What the task asks:
Leave every picture out and give back the lines below from the first through the line that holds "가장 긴 간선도 저장해두고 타는 시간 계산.", exactly as written.

[Rendered images with source text]
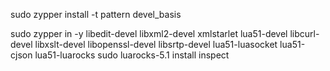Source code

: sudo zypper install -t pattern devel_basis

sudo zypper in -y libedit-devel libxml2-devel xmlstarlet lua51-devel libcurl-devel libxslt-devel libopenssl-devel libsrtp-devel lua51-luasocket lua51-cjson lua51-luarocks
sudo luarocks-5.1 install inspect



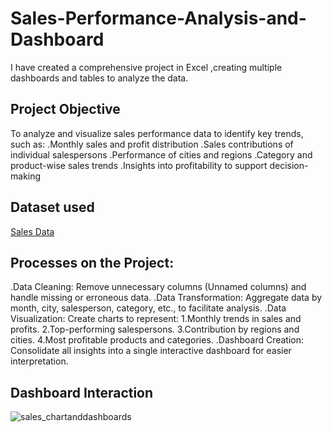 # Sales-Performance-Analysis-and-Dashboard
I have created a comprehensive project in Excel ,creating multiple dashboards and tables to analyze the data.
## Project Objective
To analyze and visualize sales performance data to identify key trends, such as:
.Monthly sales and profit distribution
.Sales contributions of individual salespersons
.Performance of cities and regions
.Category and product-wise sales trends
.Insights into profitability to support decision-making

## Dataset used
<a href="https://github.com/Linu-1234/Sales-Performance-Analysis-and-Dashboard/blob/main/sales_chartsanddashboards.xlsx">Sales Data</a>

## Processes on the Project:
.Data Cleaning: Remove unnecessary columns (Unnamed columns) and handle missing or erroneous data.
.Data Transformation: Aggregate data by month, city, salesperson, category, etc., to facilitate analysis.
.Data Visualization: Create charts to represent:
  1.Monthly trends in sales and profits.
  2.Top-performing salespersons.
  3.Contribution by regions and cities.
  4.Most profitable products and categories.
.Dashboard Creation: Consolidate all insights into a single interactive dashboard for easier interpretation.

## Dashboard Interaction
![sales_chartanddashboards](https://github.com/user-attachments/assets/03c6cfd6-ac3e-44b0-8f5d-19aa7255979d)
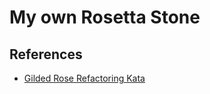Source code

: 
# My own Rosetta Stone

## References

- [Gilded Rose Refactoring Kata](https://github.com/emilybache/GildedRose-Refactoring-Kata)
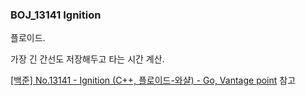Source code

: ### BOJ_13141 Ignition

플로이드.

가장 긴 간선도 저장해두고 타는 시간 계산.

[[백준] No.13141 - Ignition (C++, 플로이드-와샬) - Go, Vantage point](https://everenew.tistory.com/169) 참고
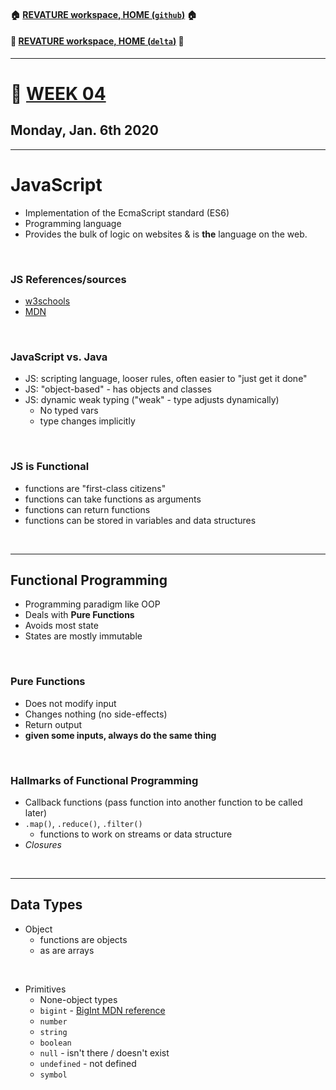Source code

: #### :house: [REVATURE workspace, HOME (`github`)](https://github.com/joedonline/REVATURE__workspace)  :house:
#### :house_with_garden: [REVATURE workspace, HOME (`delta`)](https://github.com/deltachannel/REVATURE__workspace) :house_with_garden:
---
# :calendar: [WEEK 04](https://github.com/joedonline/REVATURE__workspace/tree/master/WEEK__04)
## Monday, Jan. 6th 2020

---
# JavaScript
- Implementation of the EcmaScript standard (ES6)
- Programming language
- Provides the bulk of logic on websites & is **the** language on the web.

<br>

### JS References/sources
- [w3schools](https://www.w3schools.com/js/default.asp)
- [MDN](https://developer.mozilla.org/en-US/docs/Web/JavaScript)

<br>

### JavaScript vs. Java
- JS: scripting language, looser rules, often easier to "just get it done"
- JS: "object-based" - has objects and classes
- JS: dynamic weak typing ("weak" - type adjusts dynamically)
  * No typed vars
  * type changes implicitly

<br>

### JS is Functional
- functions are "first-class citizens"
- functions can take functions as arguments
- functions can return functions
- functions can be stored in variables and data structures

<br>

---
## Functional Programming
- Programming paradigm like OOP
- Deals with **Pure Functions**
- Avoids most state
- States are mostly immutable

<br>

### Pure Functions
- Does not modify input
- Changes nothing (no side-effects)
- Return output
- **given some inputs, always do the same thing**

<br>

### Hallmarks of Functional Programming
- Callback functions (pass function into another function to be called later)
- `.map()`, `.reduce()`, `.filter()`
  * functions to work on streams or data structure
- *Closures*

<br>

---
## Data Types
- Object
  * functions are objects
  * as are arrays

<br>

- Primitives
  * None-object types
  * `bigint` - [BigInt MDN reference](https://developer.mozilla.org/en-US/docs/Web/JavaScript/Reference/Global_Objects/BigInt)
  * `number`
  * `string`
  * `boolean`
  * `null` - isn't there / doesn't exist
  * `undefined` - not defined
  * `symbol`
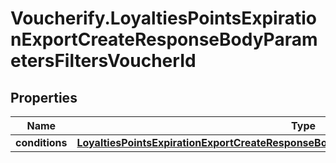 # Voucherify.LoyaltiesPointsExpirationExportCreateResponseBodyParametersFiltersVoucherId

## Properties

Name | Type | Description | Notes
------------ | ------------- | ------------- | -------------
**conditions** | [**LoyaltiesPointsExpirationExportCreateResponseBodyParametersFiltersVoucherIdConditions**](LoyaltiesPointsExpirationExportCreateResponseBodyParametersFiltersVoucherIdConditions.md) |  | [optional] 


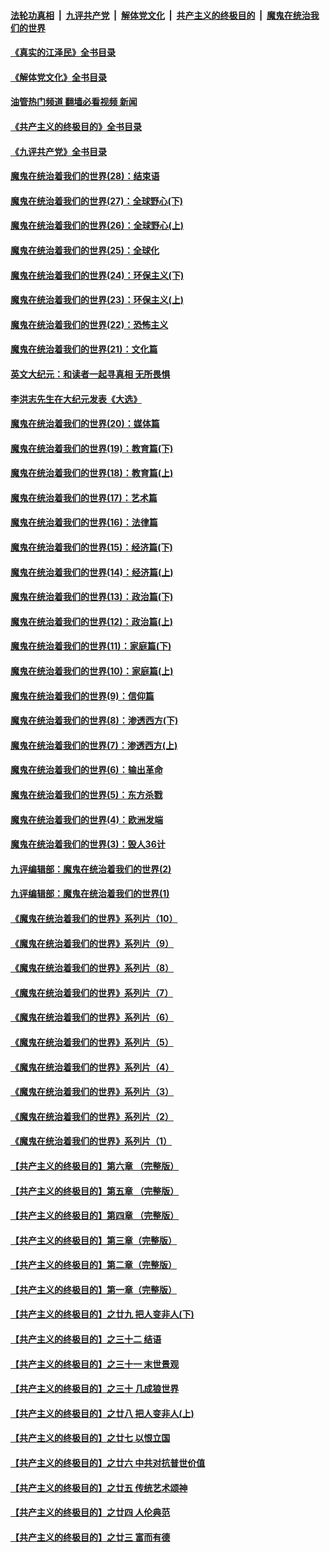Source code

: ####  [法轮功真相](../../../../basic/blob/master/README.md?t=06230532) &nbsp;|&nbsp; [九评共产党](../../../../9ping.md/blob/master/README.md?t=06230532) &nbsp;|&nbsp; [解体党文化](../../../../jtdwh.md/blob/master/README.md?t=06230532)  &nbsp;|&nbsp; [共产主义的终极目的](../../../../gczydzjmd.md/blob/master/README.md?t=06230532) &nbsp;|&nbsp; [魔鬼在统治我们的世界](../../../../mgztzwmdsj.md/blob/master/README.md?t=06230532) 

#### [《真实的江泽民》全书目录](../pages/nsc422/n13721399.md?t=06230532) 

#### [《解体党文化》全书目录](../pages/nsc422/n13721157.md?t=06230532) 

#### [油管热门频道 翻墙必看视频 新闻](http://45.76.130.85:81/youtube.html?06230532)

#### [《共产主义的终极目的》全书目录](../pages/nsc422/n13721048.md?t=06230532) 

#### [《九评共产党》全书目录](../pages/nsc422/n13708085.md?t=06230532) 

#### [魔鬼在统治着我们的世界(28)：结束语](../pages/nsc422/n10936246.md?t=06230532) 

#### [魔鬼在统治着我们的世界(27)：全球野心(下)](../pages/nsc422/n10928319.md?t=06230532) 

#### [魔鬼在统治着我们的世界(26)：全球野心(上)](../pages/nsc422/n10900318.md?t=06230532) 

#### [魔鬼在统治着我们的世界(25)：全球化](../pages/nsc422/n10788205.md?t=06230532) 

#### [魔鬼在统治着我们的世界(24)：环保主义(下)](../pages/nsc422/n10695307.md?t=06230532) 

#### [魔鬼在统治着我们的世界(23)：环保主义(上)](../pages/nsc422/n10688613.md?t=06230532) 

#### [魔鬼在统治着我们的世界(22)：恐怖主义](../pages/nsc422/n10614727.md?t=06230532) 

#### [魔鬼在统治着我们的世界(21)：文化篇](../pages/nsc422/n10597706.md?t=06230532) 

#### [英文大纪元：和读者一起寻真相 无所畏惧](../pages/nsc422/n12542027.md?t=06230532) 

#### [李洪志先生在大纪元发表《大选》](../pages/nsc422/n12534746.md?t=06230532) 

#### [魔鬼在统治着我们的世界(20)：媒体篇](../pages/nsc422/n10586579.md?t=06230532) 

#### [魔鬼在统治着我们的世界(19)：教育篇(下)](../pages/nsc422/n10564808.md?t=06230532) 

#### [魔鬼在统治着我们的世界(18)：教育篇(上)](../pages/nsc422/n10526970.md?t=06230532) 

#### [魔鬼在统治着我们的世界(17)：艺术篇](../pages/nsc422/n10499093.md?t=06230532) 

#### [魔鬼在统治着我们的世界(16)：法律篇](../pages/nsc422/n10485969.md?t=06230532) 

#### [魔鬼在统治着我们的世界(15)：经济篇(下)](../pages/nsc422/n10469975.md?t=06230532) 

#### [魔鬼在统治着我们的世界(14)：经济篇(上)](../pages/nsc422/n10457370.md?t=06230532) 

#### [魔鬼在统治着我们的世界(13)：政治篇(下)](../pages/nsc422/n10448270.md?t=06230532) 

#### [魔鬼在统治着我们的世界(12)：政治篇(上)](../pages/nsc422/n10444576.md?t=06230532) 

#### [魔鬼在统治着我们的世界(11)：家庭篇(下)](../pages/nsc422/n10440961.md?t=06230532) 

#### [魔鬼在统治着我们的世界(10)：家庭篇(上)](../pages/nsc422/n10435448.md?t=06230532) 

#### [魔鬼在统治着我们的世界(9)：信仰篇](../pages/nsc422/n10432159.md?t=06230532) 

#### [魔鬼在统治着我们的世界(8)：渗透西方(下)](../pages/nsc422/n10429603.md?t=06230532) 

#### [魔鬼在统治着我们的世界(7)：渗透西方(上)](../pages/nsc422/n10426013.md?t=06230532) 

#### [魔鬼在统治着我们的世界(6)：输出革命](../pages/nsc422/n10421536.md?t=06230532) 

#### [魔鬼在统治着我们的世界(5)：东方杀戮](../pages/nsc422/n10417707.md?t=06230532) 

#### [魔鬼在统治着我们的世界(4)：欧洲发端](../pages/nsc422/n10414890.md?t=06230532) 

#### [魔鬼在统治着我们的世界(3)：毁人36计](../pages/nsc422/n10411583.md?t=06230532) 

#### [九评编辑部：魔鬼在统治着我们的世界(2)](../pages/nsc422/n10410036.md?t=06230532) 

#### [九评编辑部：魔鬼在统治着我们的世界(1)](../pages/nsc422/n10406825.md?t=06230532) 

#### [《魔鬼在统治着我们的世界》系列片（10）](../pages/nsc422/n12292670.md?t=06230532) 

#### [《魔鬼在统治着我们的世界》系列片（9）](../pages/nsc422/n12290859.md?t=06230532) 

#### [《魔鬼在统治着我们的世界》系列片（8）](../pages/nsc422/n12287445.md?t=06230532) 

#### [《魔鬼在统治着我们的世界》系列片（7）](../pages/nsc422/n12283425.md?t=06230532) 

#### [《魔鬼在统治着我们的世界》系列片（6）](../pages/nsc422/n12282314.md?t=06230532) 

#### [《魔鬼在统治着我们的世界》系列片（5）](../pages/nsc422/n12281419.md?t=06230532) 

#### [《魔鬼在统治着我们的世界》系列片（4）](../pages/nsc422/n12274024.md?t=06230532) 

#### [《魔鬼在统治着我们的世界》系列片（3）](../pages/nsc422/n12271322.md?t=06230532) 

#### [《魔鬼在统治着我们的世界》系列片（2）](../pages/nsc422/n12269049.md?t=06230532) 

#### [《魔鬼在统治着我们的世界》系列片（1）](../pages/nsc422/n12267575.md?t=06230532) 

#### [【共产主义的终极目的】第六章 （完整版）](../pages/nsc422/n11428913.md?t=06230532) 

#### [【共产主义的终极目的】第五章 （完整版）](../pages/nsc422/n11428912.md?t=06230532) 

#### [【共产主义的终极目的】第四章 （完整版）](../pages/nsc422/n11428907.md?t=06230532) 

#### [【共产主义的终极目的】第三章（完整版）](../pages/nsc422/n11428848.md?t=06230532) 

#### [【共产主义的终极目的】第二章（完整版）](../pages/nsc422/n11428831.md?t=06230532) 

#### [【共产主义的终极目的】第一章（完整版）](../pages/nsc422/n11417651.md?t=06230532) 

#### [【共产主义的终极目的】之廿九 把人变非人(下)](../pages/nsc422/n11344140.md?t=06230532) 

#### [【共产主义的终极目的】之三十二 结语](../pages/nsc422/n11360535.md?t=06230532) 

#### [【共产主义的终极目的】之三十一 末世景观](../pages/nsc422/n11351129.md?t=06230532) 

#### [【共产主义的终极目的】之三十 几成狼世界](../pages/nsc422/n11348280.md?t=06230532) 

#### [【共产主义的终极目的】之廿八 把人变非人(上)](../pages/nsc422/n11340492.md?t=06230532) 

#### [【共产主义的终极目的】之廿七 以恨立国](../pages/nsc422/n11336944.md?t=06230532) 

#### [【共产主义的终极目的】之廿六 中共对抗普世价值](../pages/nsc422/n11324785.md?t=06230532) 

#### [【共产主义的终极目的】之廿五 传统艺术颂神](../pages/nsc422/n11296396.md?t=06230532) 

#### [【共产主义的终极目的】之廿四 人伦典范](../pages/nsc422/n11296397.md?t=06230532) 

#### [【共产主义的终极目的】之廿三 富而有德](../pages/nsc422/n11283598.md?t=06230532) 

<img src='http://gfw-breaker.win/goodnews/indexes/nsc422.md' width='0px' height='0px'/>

Response for this exercise:
Source code

: sudo zypper install -t pattern devel_basis

sudo zypper in -y libedit-devel libxml2-devel xmlstarlet lua51-devel libcurl-devel libxslt-devel libopenssl-devel libsrtp-devel lua51-luasocket lua51-cjson lua51-luarocks
sudo luarocks-5.1 install inspect



 # Sales-Performance-Analysis-and-Dashboard
I have created a comprehensive project in Excel ,creating multiple dashboards and tables to analyze the data.
## Project Objective
To analyze and visualize sales performance data to identify key trends, such as:
.Monthly sales and profit distribution
.Sales contributions of individual salespersons
.Performance of cities and regions
.Category and product-wise sales trends
.Insights into profitability to support decision-making

## Dataset used
<a href="https://github.com/Linu-1234/Sales-Performance-Analysis-and-Dashboard/blob/main/sales_chartsanddashboards.xlsx">Sales Data</a>

## Processes on the Project:
.Data Cleaning: Remove unnecessary columns (Unnamed columns) and handle missing or erroneous data.
.Data Transformation: Aggregate data by month, city, salesperson, category, etc., to facilitate analysis.
.Data Visualization: Create charts to represent:
  1.Monthly trends in sales and profits.
  2.Top-performing salespersons.
  3.Contribution by regions and cities.
  4.Most profitable products and categories.
.Dashboard Creation: Consolidate all insights into a single interactive dashboard for easier interpretation.

## Dashboard Interaction
![sales_chartanddashboards](https://github.com/user-attachments/assets/03c6cfd6-ac3e-44b0-8f5d-19aa7255979d)
Source code

: 
# My own Rosetta Stone

## References

- [Gilded Rose Refactoring Kata](https://github.com/emilybache/GildedRose-Refactoring-Kata)
Source code

: ### BOJ_13141 Ignition

플로이드.

가장 긴 간선도 저장해두고 타는 시간 계산.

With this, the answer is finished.